4. Materials and Methods

4.1. Patients, Treatment, and Determination of Recurrence

The diagnosis of HCC was made from a typical dynamic-study finding of enhanced staining in the early phase and attenuation in the delayed phase using imaging modalities including enhanced ultrasonography, dynamic computed tomography (CT), and dynamic magnetic resonance imaging (MRI). The selection criteria for the initial treatments were determined according to the guidelines for HCC by the Liver Cancer Study Group of Japan [36]. Patients were thereafter followed up with on an outpatient basis to assess the levels of serum tumor markers such as alpha-fetoprotein (AFP) and proteins induced by vitamin K absence or antagonist-II (PIVKA-II), and imaging modalities such as dynamic CT and MRI were performed every 3 months. Recurrent HCC was defined as the imaging characteristics of HCC described above of distant lesions in order to exclude local recurrence. The recurrence-free survival time was defined as the interval from the date of the initial treatment to the date of the recurrence or December 2017 for recurrence-free survivors. We diagnosed 415 patients as having primary HCC in our hospital from 2006 to 2017. Among them, we determined that 211 patients were curative and enrolled them in this study, and they all met the following criteria: surgical resection or radiofrequency ablation conducted for the initial HCC treatment; and the imaging modalities after initial treatment exhibited complete disappearance of the imaging characteristics of HCC described above. All study participants provided verbal informed consent, which was considered sufficient, as this study followed an observational research design that did not require new human specimens. This study design, including this consent procedure, was approved by the ethics committee of the Gifu University School of Medicine (approval number 29-26).

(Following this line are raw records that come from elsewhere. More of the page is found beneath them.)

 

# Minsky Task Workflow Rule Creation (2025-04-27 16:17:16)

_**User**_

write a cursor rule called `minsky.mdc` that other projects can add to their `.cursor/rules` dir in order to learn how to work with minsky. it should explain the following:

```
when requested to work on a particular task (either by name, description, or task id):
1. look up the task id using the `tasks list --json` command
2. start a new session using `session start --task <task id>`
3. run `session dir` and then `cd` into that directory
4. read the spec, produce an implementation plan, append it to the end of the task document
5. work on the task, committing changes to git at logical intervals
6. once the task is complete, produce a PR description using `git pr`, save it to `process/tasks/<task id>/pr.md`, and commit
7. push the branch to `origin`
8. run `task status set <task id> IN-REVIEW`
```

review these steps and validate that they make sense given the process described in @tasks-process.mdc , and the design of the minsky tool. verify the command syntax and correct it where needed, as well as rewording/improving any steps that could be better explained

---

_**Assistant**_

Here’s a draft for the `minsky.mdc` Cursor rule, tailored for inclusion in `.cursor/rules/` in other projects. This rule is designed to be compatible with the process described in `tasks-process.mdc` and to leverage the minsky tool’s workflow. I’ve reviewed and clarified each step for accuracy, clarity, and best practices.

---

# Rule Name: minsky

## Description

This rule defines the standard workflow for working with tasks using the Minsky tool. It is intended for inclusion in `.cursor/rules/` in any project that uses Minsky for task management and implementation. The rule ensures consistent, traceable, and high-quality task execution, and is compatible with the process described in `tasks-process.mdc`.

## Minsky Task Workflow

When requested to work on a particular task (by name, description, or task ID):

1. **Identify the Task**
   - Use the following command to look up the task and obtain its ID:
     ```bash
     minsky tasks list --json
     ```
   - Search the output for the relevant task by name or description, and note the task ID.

4.2. Examination of Glucose Metabolism

In order to evaluate glucose metabolism, the levels of HbA1c, FPG, FIRI, and HOMA-IR were measured before curative treatment of HCC. We determined patients as having DM if they already underwent DM treatment or met the following criteria: HbA1c level ≥6.5%, FPG level ≥126 mg/dL, or random plasma glucose level ≥200 mg/dL [37]. HOMA-IR was calculated as follows: HOMA-IR = FIRI × FPG/405 [22]. We set the cut-off values for HbA1c, FPG, and FIRI at 6.5%, 126 mg/dL, and 10 μU/mL, respectively, based on the generally established standard values [37]. The cut-off value for HOMA-IR was set at 2.3, which predicted the recurrence of stage I HCC after curative treatment in a previous study [15].

4.3. Statistical Analysis

Baseline characteristics were compared using Student’s t-test for continuous variables or the χ2 test for categorical variables. Holm-Bonferroni correction was used to counteract the problem of multiple comparisons [38]. Univariate and multivariate analyses were performed using the Cox proportional hazards model to identify the risk factors of HCC recurrence. Recurrence-free survival was estimated using the Kaplan–Meier method, and differences between curves were evaluated using the log-rank test. Statistical significance was defined as P < 0.05. All statistical analyses were performed using R version 3.3.3 (The R Project for Statistical Computing, Vienna, Austria; http://www.R-project.org/).

5. Conclusions

A higher HOMA-IR level, an insulin resistance marker, is associated with HCC recurrence after curative treatment. In particular, HOMA-IR in non-diabetic patients is an extremely useful tool for predicting the recurrence risk of HCC. In order to identify the recurrence of HCC in the early stage, active surveillance is especially needed for these patients.